A weak government, along with a record budget deficit and an uneven economic recovery, may lead investors to sell the pound and bonds, particularly if ratings companies cut the U.K.’s top debt rating, London-based equity strategists Graham Secker and Catharina Luebke-Detring said in a note yesterday.
“At the current juncture a lack of leadership from the top could have severe ramifications for foreign-exchange and bond markets, a sharp drop in sterling and rise in gilt yields,” Secker and Luebke-Detring said. “It is possible that we will see some U.K. corporate bond yields trade below gilt yields in 2010.”
Former U.K. finance minister Kenneth Clarke said last month that the opposition Conservatives, which have led in opinion polls, need to “work like mad” to avoid the prospect of a government which doesn’t win a majority of seats in Parliament. Britain’s next general election must happen by June 2010.
The Conservatives had support of 37 percent of voters, compared with 27 percent for the ruling Labour Party in a ComRes poll published in the Independent today. The result, if repeated in an election, would leave the Conservatives six lawmaker seats short of a majority, the newspaper said.
The pound rose 0.4 percent against the dollar today, and traded at $1.6454 as of 7:56 a.m. in London. The yield on the two-year U.K. government bond dropped three basis points to 1.163 percent.
Equity Forecast
The U.K. stock market may stagnate next year and the most likely scenario is the FTSE-100 Index slips to 5,000 from yesterday’s close of 5,191, Morgan Stanley said.
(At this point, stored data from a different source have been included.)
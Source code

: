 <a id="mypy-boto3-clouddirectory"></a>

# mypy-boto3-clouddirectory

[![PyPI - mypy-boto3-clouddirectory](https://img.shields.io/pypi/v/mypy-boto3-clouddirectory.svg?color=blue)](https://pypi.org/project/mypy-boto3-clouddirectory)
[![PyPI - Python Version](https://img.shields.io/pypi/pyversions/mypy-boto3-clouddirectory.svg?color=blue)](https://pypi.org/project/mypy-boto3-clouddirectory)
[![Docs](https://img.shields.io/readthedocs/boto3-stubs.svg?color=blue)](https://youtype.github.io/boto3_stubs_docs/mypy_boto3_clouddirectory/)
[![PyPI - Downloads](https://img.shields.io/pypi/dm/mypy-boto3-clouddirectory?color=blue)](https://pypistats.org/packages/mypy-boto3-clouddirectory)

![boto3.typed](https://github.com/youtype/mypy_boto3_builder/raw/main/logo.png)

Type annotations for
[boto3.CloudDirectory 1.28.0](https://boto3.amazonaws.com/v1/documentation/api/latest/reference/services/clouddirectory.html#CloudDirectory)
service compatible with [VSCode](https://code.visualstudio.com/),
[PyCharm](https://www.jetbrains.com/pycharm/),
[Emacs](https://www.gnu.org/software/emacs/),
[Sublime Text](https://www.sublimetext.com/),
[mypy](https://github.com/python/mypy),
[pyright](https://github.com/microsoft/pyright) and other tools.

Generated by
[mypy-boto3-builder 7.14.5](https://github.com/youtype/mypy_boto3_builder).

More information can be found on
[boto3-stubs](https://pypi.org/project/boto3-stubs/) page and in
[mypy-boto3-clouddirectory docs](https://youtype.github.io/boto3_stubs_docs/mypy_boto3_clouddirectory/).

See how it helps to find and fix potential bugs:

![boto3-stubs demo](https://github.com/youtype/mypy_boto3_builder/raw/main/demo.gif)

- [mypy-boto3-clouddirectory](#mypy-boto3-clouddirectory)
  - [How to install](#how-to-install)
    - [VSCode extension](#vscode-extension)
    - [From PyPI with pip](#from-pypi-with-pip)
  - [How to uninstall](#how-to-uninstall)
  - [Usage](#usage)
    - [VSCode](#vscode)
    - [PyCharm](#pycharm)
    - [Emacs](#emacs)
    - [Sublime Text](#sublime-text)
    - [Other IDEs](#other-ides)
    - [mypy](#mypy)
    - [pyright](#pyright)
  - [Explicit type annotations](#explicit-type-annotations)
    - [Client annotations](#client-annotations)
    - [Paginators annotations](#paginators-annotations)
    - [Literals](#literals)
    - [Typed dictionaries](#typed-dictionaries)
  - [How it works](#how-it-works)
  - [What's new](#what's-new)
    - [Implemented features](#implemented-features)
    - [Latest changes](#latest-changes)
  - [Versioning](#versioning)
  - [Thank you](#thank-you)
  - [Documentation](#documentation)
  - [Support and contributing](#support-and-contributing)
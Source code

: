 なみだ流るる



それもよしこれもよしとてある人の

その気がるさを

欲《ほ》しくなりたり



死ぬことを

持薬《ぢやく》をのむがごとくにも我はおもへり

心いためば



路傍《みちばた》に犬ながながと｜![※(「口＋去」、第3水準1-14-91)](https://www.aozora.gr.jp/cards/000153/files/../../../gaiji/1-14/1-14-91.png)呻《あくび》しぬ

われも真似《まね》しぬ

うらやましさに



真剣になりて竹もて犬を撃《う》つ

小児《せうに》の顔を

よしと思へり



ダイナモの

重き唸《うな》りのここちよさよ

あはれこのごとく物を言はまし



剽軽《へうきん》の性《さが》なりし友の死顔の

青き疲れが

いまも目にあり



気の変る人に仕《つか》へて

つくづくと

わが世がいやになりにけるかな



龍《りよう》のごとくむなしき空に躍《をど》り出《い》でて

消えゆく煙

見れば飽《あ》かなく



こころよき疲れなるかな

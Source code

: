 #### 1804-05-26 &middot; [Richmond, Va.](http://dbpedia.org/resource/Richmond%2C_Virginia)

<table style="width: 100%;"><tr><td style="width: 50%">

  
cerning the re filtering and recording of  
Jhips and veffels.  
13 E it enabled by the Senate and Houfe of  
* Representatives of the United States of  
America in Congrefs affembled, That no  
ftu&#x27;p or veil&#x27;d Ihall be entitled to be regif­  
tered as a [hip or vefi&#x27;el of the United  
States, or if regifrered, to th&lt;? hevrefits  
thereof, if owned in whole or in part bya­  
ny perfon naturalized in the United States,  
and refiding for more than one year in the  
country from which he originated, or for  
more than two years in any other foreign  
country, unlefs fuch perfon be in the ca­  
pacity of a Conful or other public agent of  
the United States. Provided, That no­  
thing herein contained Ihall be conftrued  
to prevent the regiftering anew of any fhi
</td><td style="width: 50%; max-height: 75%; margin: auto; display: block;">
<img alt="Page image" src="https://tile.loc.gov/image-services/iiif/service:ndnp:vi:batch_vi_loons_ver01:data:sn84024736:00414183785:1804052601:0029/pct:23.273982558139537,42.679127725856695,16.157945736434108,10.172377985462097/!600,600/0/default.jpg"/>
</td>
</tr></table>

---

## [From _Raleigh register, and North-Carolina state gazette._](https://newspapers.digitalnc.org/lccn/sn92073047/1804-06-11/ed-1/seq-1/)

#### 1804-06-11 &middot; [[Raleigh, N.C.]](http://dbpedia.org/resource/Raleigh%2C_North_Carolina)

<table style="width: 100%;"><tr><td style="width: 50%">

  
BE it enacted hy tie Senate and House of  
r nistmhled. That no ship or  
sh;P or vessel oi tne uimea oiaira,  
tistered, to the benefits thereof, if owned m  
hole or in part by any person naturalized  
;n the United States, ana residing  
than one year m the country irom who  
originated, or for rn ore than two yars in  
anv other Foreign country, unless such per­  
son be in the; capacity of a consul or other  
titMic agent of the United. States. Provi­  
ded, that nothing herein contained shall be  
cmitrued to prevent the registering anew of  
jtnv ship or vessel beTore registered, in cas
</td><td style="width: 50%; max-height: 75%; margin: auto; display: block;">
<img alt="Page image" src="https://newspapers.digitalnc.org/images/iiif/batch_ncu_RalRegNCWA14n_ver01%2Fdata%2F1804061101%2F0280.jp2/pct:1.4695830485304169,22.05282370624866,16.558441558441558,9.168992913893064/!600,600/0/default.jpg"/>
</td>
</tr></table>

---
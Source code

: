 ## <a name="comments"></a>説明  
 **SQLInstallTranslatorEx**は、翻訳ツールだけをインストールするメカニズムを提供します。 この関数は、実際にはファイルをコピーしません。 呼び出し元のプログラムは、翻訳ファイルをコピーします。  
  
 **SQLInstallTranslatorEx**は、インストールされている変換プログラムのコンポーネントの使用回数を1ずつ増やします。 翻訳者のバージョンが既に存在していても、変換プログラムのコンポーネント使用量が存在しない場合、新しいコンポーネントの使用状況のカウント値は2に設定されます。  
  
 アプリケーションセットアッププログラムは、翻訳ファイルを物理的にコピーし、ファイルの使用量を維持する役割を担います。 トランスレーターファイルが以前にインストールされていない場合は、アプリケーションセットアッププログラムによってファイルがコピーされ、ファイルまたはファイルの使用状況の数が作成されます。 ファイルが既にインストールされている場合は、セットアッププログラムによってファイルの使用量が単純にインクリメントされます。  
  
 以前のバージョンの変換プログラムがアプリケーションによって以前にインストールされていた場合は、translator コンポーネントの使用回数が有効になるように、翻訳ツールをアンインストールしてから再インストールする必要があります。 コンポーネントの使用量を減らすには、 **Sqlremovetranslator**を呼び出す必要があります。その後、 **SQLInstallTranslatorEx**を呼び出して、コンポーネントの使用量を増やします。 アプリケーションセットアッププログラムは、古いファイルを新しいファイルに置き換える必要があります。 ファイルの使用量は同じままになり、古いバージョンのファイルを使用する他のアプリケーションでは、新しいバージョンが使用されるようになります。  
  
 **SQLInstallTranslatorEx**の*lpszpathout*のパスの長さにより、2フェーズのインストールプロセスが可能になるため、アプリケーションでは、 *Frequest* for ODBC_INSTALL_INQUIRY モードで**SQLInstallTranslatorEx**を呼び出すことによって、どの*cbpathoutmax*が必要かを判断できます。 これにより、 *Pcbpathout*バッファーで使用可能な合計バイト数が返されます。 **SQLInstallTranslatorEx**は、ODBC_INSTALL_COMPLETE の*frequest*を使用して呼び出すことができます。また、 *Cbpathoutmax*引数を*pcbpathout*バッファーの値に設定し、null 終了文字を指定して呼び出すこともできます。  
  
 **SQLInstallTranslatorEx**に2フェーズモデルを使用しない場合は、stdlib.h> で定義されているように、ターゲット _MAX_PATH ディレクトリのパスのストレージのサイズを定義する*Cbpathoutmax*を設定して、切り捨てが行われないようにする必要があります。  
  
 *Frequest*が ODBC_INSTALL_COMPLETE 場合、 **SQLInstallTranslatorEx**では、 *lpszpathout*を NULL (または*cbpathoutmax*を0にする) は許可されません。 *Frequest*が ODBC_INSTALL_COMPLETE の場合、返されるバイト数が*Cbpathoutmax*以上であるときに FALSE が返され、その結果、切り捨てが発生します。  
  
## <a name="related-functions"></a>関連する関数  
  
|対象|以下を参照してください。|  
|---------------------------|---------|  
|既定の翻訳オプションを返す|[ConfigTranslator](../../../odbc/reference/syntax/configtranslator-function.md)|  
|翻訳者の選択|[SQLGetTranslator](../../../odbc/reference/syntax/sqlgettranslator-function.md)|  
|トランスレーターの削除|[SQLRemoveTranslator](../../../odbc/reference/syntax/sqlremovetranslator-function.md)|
There is a 30 percent chance that the index drops to 3,600 and a 30 percent probability that it jumps to 6,500, according to the bank.
U.K. growth prospects for the next five to 10 years are likely to be restrained, Morgan Stanley said, as the “NICE” decade of “Non-Inflationary Constant Expansion” described by Bank of England Governor Mervyn King gives way to a “GRIM” period where “Growth Really is Mediocre.”
“Grim is likely to be a fairly apt description of consumer sentiment as living standards are likely to fall,” the strategists said. The economy is likely to be hurt by a “weak” jobs market, “low” wage growth, higher taxes, faster inflation and a lack of credit, they said.
Morgan Stanley expects the British economy to expand 1.1 percent in 2010 and 1.6 percent in 2011, compared with rates of 1.9 percent and 2.1 percent in the U.S.